Instructions to follow: Every line below that holds "user" must be copied.

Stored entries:
# # # # #

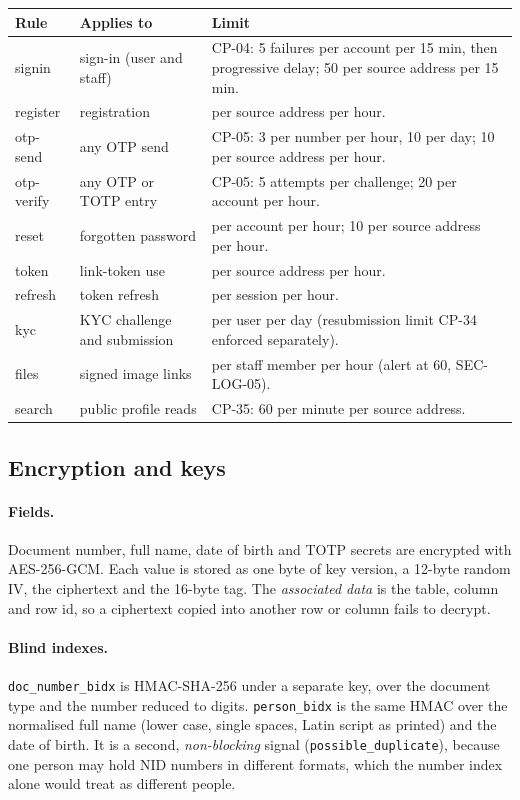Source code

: \documentclass[11pt,a4paper]{article}
\newenvironment{dtable}[1]{\small\begin{longtable}{#1}}{\end{longtable}}
\begin{document}
\begin{dtable}{@{}>{\ttfamily}p{2.2cm}>{\raggedright\arraybackslash}p{5.2cm}>{\raggedright\arraybackslash}p{7.8cm}@{}}
\toprule
\textnormal{\textbf{Rule}} & \textbf{Applies to} & \textbf{Limit} \\ \midrule \endhead
signin & sign-in (user and staff) & CP-04: 5 failures per account per 15 min, then progressive delay; 50 per source address per 15 min. \\
register & registration & 5 per source address per hour. \\
otp-send & any OTP send & CP-05: 3 per number per hour, 10 per day; 10 per source address per hour. \\
otp-verify & any OTP or TOTP entry & CP-05: 5 attempts per challenge; 20 per account per hour. \\
reset & forgotten password & 3 per account per hour; 10 per source address per hour. \\
token & link-token use & 20 per source address per hour. \\
refresh & token refresh & 60 per session per hour. \\
kyc & KYC challenge and submission & 10 per user per day (resubmission limit CP-34 enforced separately). \\
files & signed image links & 120 per staff member per hour (alert at 60, SEC-LOG-05). \\
search & public profile reads & CP-35: 60 per minute per source address. \\
\bottomrule
\end{dtable}

\subsection{Encryption and keys}
\label{sec:keys}
\paragraph{Fields.} Document number, full name, date of birth and TOTP secrets are encrypted with AES-256-GCM. Each value is stored as one byte of key version, a 12-byte random IV, the ciphertext and the 16-byte tag. The \emph{associated data} is the table, column and row id, so a ciphertext copied into another row or column fails to decrypt.

\paragraph{Blind indexes.} \texttt{doc\_number\_bidx} is HMAC-SHA-256 under a separate key, over the document type and the number reduced to digits. \texttt{person\_bidx} is the same HMAC over the normalised full name (lower case, single spaces, Latin script as printed) and the date of birth. It is a second, \emph{non-blocking} signal (\texttt{possible\_duplicate}), because one person may hold NID numbers in different formats, which the number index alone would treat as different people.
\end{document}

# # # # #

Answer section:
signin & sign-in (user and staff) & CP-04: 5 failures per account per 15 min, then progressive delay; 50 per source address per 15 min. \\
kyc & KYC challenge and submission & 10 per user per day (resubmission limit CP-34 enforced separately). \\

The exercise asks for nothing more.